#### THE PROBLEM:
Could you print every line from the first one of the records below through the line containing "Structure of Term", with both included and nothing else?

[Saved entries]
#####

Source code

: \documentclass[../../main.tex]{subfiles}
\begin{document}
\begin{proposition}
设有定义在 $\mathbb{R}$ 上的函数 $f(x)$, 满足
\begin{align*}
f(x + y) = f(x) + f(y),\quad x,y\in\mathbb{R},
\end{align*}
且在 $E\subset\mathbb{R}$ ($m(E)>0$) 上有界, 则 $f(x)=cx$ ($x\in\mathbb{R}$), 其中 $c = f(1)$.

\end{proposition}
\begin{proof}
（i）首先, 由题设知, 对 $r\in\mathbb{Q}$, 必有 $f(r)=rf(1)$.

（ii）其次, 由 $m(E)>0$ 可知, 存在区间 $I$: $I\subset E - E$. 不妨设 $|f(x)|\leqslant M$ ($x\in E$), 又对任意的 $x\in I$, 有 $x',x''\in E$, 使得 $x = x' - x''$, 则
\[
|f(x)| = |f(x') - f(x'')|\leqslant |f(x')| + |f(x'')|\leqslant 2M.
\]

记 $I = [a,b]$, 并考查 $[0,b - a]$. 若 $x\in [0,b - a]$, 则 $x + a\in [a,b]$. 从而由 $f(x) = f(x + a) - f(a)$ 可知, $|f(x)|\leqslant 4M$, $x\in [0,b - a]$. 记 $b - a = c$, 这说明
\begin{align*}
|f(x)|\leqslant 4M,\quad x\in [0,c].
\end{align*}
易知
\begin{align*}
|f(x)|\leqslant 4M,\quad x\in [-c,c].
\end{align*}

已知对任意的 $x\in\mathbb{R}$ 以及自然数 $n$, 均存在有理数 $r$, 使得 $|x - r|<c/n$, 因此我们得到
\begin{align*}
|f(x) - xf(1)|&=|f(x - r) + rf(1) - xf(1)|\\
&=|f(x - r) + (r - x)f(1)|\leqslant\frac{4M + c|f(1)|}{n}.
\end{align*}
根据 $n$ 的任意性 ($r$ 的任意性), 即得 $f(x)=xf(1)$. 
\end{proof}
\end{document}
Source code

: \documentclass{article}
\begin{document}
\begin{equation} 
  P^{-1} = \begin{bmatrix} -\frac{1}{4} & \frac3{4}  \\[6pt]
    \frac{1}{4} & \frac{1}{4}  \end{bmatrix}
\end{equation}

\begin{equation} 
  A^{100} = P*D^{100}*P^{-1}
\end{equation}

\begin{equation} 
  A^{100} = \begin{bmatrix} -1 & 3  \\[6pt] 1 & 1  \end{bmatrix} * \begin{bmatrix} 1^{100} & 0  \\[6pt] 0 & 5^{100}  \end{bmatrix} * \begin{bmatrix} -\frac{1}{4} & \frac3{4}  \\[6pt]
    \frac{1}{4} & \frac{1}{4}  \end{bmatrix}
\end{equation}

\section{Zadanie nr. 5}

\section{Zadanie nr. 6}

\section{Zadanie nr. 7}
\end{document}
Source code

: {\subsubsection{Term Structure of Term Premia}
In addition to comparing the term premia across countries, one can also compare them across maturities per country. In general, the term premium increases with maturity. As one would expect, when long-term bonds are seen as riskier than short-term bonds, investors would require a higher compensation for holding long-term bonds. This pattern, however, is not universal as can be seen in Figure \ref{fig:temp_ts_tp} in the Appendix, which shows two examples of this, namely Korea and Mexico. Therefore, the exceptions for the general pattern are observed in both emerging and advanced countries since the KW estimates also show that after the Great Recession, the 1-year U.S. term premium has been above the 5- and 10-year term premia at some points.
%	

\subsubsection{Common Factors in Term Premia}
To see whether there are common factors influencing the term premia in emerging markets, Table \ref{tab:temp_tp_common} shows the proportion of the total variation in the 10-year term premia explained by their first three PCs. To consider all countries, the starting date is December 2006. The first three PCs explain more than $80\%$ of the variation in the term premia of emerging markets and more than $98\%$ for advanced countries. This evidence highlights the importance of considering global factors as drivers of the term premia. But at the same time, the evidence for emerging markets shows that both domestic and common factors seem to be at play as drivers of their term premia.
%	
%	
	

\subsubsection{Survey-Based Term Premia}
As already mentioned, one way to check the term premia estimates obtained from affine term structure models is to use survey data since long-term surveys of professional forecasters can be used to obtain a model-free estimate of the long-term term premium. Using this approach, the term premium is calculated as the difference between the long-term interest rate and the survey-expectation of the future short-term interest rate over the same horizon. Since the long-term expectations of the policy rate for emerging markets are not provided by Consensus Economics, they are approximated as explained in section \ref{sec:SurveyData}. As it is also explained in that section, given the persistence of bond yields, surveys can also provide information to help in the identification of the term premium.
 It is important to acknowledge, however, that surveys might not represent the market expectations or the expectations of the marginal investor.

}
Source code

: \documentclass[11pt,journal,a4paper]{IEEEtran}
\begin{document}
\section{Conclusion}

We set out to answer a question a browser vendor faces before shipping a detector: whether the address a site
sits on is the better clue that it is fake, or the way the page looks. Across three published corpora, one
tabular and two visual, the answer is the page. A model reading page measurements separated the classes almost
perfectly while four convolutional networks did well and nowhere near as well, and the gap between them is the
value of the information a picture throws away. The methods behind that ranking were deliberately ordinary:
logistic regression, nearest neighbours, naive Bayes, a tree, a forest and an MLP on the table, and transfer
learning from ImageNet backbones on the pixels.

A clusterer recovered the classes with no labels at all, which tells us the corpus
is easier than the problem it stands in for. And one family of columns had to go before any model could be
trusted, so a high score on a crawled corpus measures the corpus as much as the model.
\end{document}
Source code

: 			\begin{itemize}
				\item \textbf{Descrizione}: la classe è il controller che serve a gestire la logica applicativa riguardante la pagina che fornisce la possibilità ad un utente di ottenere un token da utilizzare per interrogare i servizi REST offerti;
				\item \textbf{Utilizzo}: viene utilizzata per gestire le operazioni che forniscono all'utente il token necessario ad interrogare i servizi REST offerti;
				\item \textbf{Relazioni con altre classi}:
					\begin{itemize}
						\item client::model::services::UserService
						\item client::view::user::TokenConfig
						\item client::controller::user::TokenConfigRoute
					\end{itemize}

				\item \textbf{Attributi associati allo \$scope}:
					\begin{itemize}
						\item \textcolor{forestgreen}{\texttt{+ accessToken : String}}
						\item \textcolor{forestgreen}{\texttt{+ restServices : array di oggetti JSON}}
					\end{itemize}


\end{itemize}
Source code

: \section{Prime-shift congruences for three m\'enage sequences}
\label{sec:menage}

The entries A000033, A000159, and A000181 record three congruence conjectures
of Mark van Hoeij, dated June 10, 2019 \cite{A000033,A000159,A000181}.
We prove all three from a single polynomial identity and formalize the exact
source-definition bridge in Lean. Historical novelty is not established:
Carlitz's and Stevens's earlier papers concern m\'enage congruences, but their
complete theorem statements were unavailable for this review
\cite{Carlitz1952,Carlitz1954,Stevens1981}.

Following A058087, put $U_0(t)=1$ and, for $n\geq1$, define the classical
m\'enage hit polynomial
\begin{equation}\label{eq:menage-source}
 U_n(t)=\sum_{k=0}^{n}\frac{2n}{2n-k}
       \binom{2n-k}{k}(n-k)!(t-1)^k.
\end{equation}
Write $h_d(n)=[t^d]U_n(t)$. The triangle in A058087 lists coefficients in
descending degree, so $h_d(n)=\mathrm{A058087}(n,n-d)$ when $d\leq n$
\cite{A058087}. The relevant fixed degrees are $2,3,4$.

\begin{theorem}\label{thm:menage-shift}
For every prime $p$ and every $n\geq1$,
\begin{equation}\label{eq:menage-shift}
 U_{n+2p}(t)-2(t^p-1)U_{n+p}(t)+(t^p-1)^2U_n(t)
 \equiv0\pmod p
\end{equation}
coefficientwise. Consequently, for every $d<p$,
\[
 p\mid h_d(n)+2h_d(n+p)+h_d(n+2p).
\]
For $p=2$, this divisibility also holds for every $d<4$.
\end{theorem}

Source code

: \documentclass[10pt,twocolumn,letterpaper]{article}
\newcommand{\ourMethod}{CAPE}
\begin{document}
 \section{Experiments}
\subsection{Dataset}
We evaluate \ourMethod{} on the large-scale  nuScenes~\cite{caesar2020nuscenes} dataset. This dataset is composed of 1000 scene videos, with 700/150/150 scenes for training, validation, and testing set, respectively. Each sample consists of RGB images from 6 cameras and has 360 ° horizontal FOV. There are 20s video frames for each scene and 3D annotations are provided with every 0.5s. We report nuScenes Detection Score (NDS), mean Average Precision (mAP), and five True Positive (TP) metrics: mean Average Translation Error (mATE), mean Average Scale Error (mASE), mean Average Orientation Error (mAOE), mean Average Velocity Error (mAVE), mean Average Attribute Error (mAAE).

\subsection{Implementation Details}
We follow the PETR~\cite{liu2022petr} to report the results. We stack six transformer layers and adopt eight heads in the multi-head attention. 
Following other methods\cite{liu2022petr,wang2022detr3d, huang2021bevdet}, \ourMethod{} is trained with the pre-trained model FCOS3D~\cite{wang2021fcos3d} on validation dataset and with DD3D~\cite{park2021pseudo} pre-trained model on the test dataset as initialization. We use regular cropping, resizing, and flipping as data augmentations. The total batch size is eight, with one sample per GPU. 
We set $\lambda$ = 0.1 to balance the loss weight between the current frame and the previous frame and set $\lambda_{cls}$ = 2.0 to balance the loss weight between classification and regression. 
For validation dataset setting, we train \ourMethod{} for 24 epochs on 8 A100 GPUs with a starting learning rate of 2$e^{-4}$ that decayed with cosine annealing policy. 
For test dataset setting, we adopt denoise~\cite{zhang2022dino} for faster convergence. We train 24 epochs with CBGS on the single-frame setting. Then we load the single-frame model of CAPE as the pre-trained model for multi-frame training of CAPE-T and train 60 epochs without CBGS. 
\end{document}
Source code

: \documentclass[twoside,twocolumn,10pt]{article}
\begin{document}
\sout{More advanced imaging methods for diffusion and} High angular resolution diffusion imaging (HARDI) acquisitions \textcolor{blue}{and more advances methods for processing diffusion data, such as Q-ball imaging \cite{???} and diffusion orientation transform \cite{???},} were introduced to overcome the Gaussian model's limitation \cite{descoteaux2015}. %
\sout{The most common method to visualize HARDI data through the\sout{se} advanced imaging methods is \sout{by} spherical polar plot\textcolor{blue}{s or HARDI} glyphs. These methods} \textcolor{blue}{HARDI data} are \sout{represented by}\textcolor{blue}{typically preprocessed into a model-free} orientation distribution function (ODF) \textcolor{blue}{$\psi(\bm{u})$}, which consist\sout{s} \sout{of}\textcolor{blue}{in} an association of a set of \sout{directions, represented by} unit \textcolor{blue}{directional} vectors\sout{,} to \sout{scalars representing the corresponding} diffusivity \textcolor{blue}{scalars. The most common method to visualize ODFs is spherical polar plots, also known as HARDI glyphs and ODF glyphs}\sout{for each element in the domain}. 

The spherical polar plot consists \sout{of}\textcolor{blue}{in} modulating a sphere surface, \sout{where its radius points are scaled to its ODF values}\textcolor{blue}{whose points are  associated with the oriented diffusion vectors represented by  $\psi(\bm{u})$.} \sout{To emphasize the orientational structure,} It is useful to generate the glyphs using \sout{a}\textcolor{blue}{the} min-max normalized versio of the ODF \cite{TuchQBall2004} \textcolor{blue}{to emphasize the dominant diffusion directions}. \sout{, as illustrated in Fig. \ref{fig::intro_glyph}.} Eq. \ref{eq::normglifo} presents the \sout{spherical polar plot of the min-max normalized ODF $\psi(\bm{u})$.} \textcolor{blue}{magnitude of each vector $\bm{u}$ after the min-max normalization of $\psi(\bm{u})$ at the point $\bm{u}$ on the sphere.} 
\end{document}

#####

#### YOUR SOLUTION:
Source code

: \documentclass[../../main.tex]{subfiles}
\begin{document}
\begin{proposition}
设有定义在 $\mathbb{R}$ 上的函数 $f(x)$, 满足
\begin{align*}
f(x + y) = f(x) + f(y),\quad x,y\in\mathbb{R},
\end{align*}
且在 $E\subset\mathbb{R}$ ($m(E)>0$) 上有界, 则 $f(x)=cx$ ($x\in\mathbb{R}$), 其中 $c = f(1)$.

\end{proposition}
\begin{proof}
（i）首先, 由题设知, 对 $r\in\mathbb{Q}$, 必有 $f(r)=rf(1)$.

（ii）其次, 由 $m(E)>0$ 可知, 存在区间 $I$: $I\subset E - E$. 不妨设 $|f(x)|\leqslant M$ ($x\in E$), 又对任意的 $x\in I$, 有 $x',x''\in E$, 使得 $x = x' - x''$, 则
\[
|f(x)| = |f(x') - f(x'')|\leqslant |f(x')| + |f(x'')|\leqslant 2M.
\]

记 $I = [a,b]$, 并考查 $[0,b - a]$. 若 $x\in [0,b - a]$, 则 $x + a\in [a,b]$. 从而由 $f(x) = f(x + a) - f(a)$ 可知, $|f(x)|\leqslant 4M$, $x\in [0,b - a]$. 记 $b - a = c$, 这说明
\begin{align*}
|f(x)|\leqslant 4M,\quad x\in [0,c].
\end{align*}
易知
\begin{align*}
|f(x)|\leqslant 4M,\quad x\in [-c,c].
\end{align*}

已知对任意的 $x\in\mathbb{R}$ 以及自然数 $n$, 均存在有理数 $r$, 使得 $|x - r|<c/n$, 因此我们得到
\begin{align*}
|f(x) - xf(1)|&=|f(x - r) + rf(1) - xf(1)|\\
&=|f(x - r) + (r - x)f(1)|\leqslant\frac{4M + c|f(1)|}{n}.
\end{align*}
根据 $n$ 的任意性 ($r$ 的任意性), 即得 $f(x)=xf(1)$. 
\end{proof}
\end{document}
Source code

: \documentclass{article}
\begin{document}
\begin{equation} 
  P^{-1} = \begin{bmatrix} -\frac{1}{4} & \frac3{4}  \\[6pt]
    \frac{1}{4} & \frac{1}{4}  \end{bmatrix}
\end{equation}

\begin{equation} 
  A^{100} = P*D^{100}*P^{-1}
\end{equation}

\begin{equation} 
  A^{100} = \begin{bmatrix} -1 & 3  \\[6pt] 1 & 1  \end{bmatrix} * \begin{bmatrix} 1^{100} & 0  \\[6pt] 0 & 5^{100}  \end{bmatrix} * \begin{bmatrix} -\frac{1}{4} & \frac3{4}  \\[6pt]
    \frac{1}{4} & \frac{1}{4}  \end{bmatrix}
\end{equation}

\section{Zadanie nr. 5}

\section{Zadanie nr. 6}

\section{Zadanie nr. 7}
\end{document}
Source code

: {\subsubsection{Term Structure of Term Premia}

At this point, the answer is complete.